Saturday, June 23, 2012

Video for the Day: A Précis of Erik Satie's Vexations—Live on Wall Street!

BROOKLYN, N.Y.—Who would be crazy enough to conceive of a piece of music which is basically one theme repeated all of 840 times? No, not Philip Glass (at least he varies his repetitions). Actually, French composer Erik Satie came up with it in 1893 with Vexations. (For those who don't think they've heard anything by Satie: Remember the ethereal piano music playing during Philippe Petit's awe-inspiring walk in between two World Trade Center towers in Man on Wire? That's Satie's Gymnopédie No. 1.)

Now, then: Who would be crazy enough to actually perform such a work in its entirety? These folks—on Thursday, from 6 a.m. to midnight, on the corner of Wall Street and Broad Street, right outside the New York Stock Exchange in lower Manhattan:



These musicians—two of whom I know personally (one of them is in the video above, performing the first four repetitions)—are hardly the first to do it. Leave it to none other than that mild-mannered revolutionary John Cage himself to blaze the trail for marathon performances of Vexations, organizing the first of its kind back in 1963.

I decided to check out the last two hours of this feat of musical performance. Satie's original theme is one of the most harmonically complex things I've ever heard, yet played on the vibraphone at night outdoors in that particular milieu, it felt oddly soothing. Additionally, I also found it rather amusing to see the different kinds of reactions from people wandering past these musicians: some minded their own business; others briefly took note of it, stayed for one or two repetitions and then went on their merry ways; and still others stuck around for extended period of times, doing little more than just relaxing to the music.

A couple of random passersby wondered—jokingly, I assume—if this was yet another outgrowth of the Occupy Wall Street movement. Actually, it was part of two different events: a) "Make Music New York," a day-long, city-wide festival of music-making that has been staged for the past six years on the first day of summer; and b) "A Worldwide Day of Vexations," in which musicians from all over the world staged their own 18-hour performances of Satie's piece, all of them streamed online.

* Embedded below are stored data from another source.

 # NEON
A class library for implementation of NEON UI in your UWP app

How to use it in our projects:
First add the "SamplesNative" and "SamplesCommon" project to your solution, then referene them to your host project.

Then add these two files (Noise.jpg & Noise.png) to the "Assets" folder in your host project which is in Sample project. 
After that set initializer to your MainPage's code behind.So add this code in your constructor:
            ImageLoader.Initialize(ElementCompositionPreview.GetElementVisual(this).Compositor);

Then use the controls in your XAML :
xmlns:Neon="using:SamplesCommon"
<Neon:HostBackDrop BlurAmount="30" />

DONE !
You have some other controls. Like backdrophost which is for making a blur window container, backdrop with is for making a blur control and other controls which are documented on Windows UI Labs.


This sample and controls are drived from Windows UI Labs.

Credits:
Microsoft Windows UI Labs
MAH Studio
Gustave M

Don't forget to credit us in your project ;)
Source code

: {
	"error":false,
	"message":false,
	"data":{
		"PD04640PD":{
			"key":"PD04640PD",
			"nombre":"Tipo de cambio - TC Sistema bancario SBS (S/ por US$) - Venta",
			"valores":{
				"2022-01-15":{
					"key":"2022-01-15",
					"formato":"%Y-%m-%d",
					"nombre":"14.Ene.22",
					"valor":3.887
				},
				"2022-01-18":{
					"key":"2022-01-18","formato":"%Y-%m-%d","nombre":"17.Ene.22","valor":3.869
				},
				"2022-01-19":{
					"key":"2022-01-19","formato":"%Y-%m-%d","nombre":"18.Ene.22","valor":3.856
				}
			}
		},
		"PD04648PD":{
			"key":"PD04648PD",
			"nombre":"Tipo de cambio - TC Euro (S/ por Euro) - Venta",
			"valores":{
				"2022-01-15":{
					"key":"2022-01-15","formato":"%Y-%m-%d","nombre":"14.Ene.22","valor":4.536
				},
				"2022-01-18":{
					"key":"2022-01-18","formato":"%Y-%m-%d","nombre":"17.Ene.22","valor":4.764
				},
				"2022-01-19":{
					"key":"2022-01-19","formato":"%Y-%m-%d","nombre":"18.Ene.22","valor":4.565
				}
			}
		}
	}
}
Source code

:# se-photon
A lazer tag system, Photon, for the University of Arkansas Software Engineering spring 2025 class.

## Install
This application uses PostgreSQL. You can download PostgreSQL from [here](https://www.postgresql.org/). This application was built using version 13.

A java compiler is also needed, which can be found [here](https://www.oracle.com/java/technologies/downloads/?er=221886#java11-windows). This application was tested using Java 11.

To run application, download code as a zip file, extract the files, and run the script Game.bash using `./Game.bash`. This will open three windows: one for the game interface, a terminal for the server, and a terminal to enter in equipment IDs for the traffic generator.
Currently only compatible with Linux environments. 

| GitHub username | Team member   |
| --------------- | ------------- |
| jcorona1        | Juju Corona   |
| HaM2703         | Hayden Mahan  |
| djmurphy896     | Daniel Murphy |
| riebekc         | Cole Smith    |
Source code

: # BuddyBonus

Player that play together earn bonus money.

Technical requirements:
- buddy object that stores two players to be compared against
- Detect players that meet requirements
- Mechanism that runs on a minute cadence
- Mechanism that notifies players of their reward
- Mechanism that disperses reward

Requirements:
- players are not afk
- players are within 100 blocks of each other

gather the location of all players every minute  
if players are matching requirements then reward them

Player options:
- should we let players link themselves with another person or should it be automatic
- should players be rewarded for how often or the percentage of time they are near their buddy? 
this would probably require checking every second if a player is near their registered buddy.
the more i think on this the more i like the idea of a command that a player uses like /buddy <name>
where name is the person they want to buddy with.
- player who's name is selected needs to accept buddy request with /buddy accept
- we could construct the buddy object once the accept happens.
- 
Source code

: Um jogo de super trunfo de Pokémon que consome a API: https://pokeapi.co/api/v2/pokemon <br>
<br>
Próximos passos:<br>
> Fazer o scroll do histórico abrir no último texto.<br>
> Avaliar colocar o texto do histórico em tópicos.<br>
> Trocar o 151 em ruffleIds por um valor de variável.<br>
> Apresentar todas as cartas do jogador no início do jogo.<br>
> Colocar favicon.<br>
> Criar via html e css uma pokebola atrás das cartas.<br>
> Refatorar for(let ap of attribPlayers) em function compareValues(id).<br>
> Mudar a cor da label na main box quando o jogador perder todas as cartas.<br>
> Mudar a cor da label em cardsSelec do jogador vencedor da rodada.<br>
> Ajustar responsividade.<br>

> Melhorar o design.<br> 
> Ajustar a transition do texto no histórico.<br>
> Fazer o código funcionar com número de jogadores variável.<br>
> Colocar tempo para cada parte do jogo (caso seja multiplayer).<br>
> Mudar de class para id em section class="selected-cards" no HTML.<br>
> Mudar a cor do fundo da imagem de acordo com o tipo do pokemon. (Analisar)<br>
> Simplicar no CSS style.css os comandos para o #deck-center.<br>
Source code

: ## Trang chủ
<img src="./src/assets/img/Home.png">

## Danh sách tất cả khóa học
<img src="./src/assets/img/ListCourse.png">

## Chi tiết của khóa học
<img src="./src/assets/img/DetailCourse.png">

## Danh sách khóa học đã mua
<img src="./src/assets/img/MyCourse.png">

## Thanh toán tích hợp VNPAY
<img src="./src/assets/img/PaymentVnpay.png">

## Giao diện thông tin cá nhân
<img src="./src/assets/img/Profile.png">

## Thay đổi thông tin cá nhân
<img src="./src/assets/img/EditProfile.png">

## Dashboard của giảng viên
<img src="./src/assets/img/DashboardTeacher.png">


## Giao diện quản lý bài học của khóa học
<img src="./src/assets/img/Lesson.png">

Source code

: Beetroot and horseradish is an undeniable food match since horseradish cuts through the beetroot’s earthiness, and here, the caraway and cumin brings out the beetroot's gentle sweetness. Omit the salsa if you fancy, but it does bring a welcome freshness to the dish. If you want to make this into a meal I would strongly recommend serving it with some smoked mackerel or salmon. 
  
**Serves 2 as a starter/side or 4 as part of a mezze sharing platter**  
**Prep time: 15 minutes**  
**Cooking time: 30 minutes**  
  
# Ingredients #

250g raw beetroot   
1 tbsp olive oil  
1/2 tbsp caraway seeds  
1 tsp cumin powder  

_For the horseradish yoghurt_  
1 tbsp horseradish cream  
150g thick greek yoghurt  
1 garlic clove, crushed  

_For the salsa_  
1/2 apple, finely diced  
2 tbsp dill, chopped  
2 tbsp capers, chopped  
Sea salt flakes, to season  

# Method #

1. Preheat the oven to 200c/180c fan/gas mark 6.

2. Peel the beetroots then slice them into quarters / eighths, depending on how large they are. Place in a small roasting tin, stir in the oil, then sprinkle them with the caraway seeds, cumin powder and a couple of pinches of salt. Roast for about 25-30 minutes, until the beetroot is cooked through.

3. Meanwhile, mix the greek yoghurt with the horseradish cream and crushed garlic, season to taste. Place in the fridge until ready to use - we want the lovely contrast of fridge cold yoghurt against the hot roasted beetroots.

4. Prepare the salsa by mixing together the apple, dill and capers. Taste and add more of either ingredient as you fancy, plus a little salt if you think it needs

It was fun—and the sense of epic finality to the final chord of the 840th and final repetition (played by Amy Garapic, who was the main force behind this massive global musical event) was truly breathtaking to experience in person. Hopefully I was able to capture some of that feeling in the video I shot.

If any of you are interested in seeing some of the rest of the lengthy (to put it mildly!) performance, much of it has been archived at UStream here (but my video looks better, haha).